**TASK MATERIAL**

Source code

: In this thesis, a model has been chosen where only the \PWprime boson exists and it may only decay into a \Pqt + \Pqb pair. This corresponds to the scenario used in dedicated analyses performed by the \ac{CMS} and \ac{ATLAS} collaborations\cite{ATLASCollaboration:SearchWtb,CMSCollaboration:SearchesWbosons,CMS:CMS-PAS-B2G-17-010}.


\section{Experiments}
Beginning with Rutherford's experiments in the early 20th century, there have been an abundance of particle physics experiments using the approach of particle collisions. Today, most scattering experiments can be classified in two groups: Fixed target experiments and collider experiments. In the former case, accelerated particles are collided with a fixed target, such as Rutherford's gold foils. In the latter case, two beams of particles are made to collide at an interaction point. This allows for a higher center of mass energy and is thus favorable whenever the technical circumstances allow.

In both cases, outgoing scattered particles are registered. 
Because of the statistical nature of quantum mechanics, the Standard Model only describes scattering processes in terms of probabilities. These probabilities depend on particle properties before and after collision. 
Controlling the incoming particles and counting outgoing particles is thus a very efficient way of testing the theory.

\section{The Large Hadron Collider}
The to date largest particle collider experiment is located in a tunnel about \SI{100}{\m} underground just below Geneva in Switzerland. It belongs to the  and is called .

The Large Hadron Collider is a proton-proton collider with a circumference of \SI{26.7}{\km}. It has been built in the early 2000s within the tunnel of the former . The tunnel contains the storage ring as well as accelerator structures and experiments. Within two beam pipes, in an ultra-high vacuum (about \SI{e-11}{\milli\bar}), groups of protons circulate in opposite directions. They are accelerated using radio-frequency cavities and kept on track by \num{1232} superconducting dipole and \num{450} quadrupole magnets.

**EXERCISE DESCRIPTION**
Whenever the word "section" appears in a line of the listing, copy out that line.

**TASK RESULT**
\section{Experiments}
\section{The Large Hadron Collider}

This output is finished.